==== Supplied records
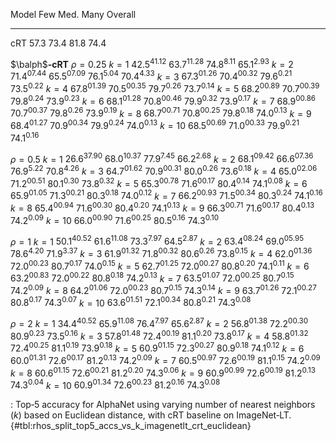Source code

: Model                         Few            Med.            Many         Overall
-----------------  --------------  --------------  --------------  --------------
cRT                        $57.3$          $73.4$          $81.8$          $74.4$
<!--  -->
$\balph$**‑cRT**
$\rho=0.25$
$k=1$              $42.5^{41.12}$  $63.7^{11.28}$   $74.8^{8.11}$   $65.1^{2.93}$
$k=2$              $71.4^{07.44}$  $65.5^{07.09}$   $76.1^{5.04}$   $70.4^{4.33}$
$k=3$              $67.3^{01.26}$  $70.4^{00.32}$   $79.6^{0.21}$   $73.5^{0.22}$
$k=4$              $67.8^{01.39}$  $70.5^{00.35}$   $79.7^{0.26}$   $73.7^{0.14}$
$k=5$              $68.2^{00.89}$  $70.7^{00.39}$   $79.8^{0.24}$   $73.9^{0.23}$
$k=6$              $68.1^{01.28}$  $70.8^{00.46}$   $79.9^{0.32}$   $73.9^{0.17}$
$k=7$              $68.9^{00.86}$  $70.7^{00.37}$   $79.8^{0.26}$   $73.9^{0.19}$
$k=8$              $68.7^{00.71}$  $70.8^{00.25}$   $79.8^{0.18}$   $74.0^{0.13}$
$k=9$              $68.4^{01.27}$  $70.9^{00.34}$   $79.9^{0.24}$   $74.0^{0.13}$
$k=10$             $68.5^{00.69}$  $71.0^{00.33}$   $79.9^{0.21}$   $74.1^{0.16}$
<!--  -->
$\rho=0.5$
$k=1$              $26.6^{37.90}$  $68.0^{10.37}$   $77.9^{7.45}$   $66.2^{2.68}$
$k=2$              $68.1^{09.42}$  $66.6^{07.36}$   $76.9^{5.22}$   $70.8^{4.26}$
$k=3$              $64.7^{01.62}$  $70.9^{00.31}$   $80.0^{0.26}$   $73.6^{0.18}$
$k=4$              $65.0^{02.06}$  $71.2^{00.51}$   $80.1^{0.30}$   $73.8^{0.32}$
$k=5$              $65.3^{00.78}$  $71.6^{00.17}$   $80.4^{0.14}$   $74.1^{0.08}$
$k=6$              $65.9^{01.05}$  $71.3^{00.21}$   $80.3^{0.18}$   $74.0^{0.12}$
$k=7$              $66.2^{00.93}$  $71.5^{00.34}$   $80.3^{0.24}$   $74.1^{0.16}$
$k=8$              $65.4^{00.94}$  $71.6^{00.30}$   $80.4^{0.20}$   $74.1^{0.13}$
$k=9$              $66.3^{00.71}$  $71.6^{00.17}$   $80.4^{0.13}$   $74.2^{0.09}$
$k=10$             $66.0^{00.90}$  $71.6^{00.25}$   $80.5^{0.16}$   $74.3^{0.10}$
<!--  -->
$\rho=1$
$k=1$              $50.1^{40.52}$  $61.6^{11.08}$   $73.3^{7.97}$   $64.5^{2.87}$
$k=2$              $63.4^{08.24}$  $69.0^{05.95}$   $78.6^{4.20}$   $71.9^{3.37}$
$k=3$              $61.9^{01.32}$  $71.8^{00.32}$   $80.6^{0.26}$   $73.8^{0.15}$
$k=4$              $62.0^{01.36}$  $72.0^{00.23}$   $80.7^{0.17}$   $74.0^{0.15}$
$k=5$              $62.7^{01.25}$  $72.0^{00.27}$   $80.8^{0.20}$   $74.1^{0.11}$
$k=6$              $63.2^{00.83}$  $72.0^{00.22}$   $80.8^{0.18}$   $74.2^{0.13}$
$k=7$              $63.5^{01.07}$  $72.0^{00.25}$   $80.7^{0.15}$   $74.2^{0.09}$
$k=8$              $64.2^{01.06}$  $72.0^{00.23}$   $80.7^{0.15}$   $74.3^{0.14}$
$k=9$              $63.7^{01.26}$  $72.1^{00.27}$   $80.8^{0.17}$   $74.3^{0.07}$
$k=10$             $63.6^{01.51}$  $72.1^{00.34}$   $80.8^{0.21}$   $74.3^{0.08}$
<!--  -->
$\rho=2$
$k=1$              $34.4^{40.52}$  $65.9^{11.08}$   $76.4^{7.97}$   $65.6^{2.87}$
$k=2$              $56.8^{01.38}$  $72.2^{00.30}$   $80.9^{0.23}$   $73.5^{0.16}$
$k=3$              $57.8^{01.48}$  $72.4^{00.19}$   $81.1^{0.20}$   $73.8^{0.17}$
$k=4$              $58.8^{01.32}$  $72.4^{00.25}$   $81.1^{0.19}$   $73.9^{0.18}$
$k=5$              $60.9^{01.15}$  $72.3^{00.27}$   $80.9^{0.18}$   $74.1^{0.12}$
$k=6$              $60.0^{01.31}$  $72.6^{00.17}$   $81.2^{0.13}$   $74.2^{0.09}$
$k=7$              $60.5^{00.97}$  $72.6^{00.19}$   $81.1^{0.15}$   $74.2^{0.09}$
$k=8$              $60.6^{01.15}$  $72.6^{00.21}$   $81.2^{0.20}$   $74.3^{0.06}$
$k=9$              $60.9^{00.99}$  $72.6^{00.19}$   $81.2^{0.13}$   $74.3^{0.04}$
$k=10$             $60.9^{01.34}$  $72.6^{00.23}$   $81.2^{0.16}$   $74.3^{0.08}$

: Top‑5 accuracy for AlphaNet using varying number of nearest neighbors ($k$) based on Euclidean distance, with cRT baseline on ImageNet‑LT. {#tbl:rhos_split_top5_accs_vs_k_imagenetlt_crt_euclidean}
========
▸ **Exercise**:
Without the pictures, copy the material exactly as given.

▸ **Task response**:
Source code

: Model                         Few            Med.            Many         Overall
-----------------  --------------  --------------  --------------  --------------
cRT                        $57.3$          $73.4$          $81.8$          $74.4$
<!--  -->
$\balph$**‑cRT**
$\rho=0.25$
$k=1$              $42.5^{41.12}$  $63.7^{11.28}$   $74.8^{8.11}$   $65.1^{2.93}$
$k=2$              $71.4^{07.44}$  $65.5^{07.09}$   $76.1^{5.04}$   $70.4^{4.33}$
$k=3$              $67.3^{01.26}$  $70.4^{00.32}$   $79.6^{0.21}$   $73.5^{0.22}$
$k=4$              $67.8^{01.39}$  $70.5^{00.35}$   $79.7^{0.26}$   $73.7^{0.14}$
$k=5$              $68.2^{00.89}$  $70.7^{00.39}$   $79.8^{0.24}$   $73.9^{0.23}$
$k=6$              $68.1^{01.28}$  $70.8^{00.46}$   $79.9^{0.32}$   $73.9^{0.17}$
$k=7$              $68.9^{00.86}$  $70.7^{00.37}$   $79.8^{0.26}$   $73.9^{0.19}$
$k=8$              $68.7^{00.71}$  $70.8^{00.25}$   $79.8^{0.18}$   $74.0^{0.13}$
$k=9$              $68.4^{01.27}$  $70.9^{00.34}$   $79.9^{0.24}$   $74.0^{0.13}$
$k=10$             $68.5^{00.69}$  $71.0^{00.33}$   $79.9^{0.21}$   $74.1^{0.16}$
<!--  -->
$\rho=0.5$
$k=1$              $26.6^{37.90}$  $68.0^{10.37}$   $77.9^{7.45}$   $66.2^{2.68}$
$k=2$              $68.1^{09.42}$  $66.6^{07.36}$   $76.9^{5.22}$   $70.8^{4.26}$
$k=3$              $64.7^{01.62}$  $70.9^{00.31}$   $80.0^{0.26}$   $73.6^{0.18}$
$k=4$              $65.0^{02.06}$  $71.2^{00.51}$   $80.1^{0.30}$   $73.8^{0.32}$
$k=5$              $65.3^{00.78}$  $71.6^{00.17}$   $80.4^{0.14}$   $74.1^{0.08}$
$k=6$              $65.9^{01.05}$  $71.3^{00.21}$   $80.3^{0.18}$   $74.0^{0.12}$
$k=7$              $66.2^{00.93}$  $71.5^{00.34}$   $80.3^{0.24}$   $74.1^{0.16}$
$k=8$              $65.4^{00.94}$  $71.6^{00.30}$   $80.4^{0.20}$   $74.1^{0.13}$
$k=9$              $66.3^{00.71}$  $71.6^{00.17}$   $80.4^{0.13}$   $74.2^{0.09}$
$k=10$             $66.0^{00.90}$  $71.6^{00.25}$   $80.5^{0.16}$   $74.3^{0.10}$
<!--  -->
$\rho=1$
$k=1$              $50.1^{40.52}$  $61.6^{11.08}$   $73.3^{7.97}$   $64.5^{2.87}$
$k=2$              $63.4^{08.24}$  $69.0^{05.95}$   $78.6^{4.20}$   $71.9^{3.37}$
$k=3$              $61.9^{01.32}$  $71.8^{00.32}$   $80.6^{0.26}$   $73.8^{0.15}$
$k=4$              $62.0^{01.36}$  $72.0^{00.23}$   $80.7^{0.17}$   $74.0^{0.15}$
$k=5$              $62.7^{01.25}$  $72.0^{00.27}$   $80.8^{0.20}$   $74.1^{0.11}$
$k=6$              $63.2^{00.83}$  $72.0^{00.22}$   $80.8^{0.18}$   $74.2^{0.13}$
$k=7$              $63.5^{01.07}$  $72.0^{00.25}$   $80.7^{0.15}$   $74.2^{0.09}$
$k=8$              $64.2^{01.06}$  $72.0^{00.23}$   $80.7^{0.15}$   $74.3^{0.14}$
$k=9$              $63.7^{01.26}$  $72.1^{00.27}$   $80.8^{0.17}$   $74.3^{0.07}$
$k=10$             $63.6^{01.51}$  $72.1^{00.34}$   $80.8^{0.21}$   $74.3^{0.08}$
<!--  -->
$\rho=2$
$k=1$              $34.4^{40.52}$  $65.9^{11.08}$   $76.4^{7.97}$   $65.6^{2.87}$
$k=2$              $56.8^{01.38}$  $72.2^{00.30}$   $80.9^{0.23}$   $73.5^{0.16}$
$k=3$              $57.8^{01.48}$  $72.4^{00.19}$   $81.1^{0.20}$   $73.8^{0.17}$
$k=4$              $58.8^{01.32}$  $72.4^{00.25}$   $81.1^{0.19}$   $73.9^{0.18}$
$k=5$              $60.9^{01.15}$  $72.3^{00.27}$   $80.9^{0.18}$   $74.1^{0.12}$
$k=6$              $60.0^{01.31}$  $72.6^{00.17}$   $81.2^{0.13}$   $74.2^{0.09}$
$k=7$              $60.5^{00.97}$  $72.6^{00.19}$   $81.1^{0.15}$   $74.2^{0.09}$
$k=8$              $60.6^{01.15}$  $72.6^{00.21}$   $81.2^{0.20}$   $74.3^{0.06}$
$k=9$              $60.9^{00.99}$  $72.6^{00.19}$   $81.2^{0.13}$   $74.3^{0.04}$
$k=10$             $60.9^{01.34}$  $72.6^{00.23}$   $81.2^{0.16}$   $74.3^{0.08}$

: Top‑5 accuracy for AlphaNet using varying number of nearest neighbors ($k$) based on Euclidean distance, with cRT baseline on ImageNet‑LT. {#tbl:rhos_split_top5_accs_vs_k_imagenetlt_crt_euclidean}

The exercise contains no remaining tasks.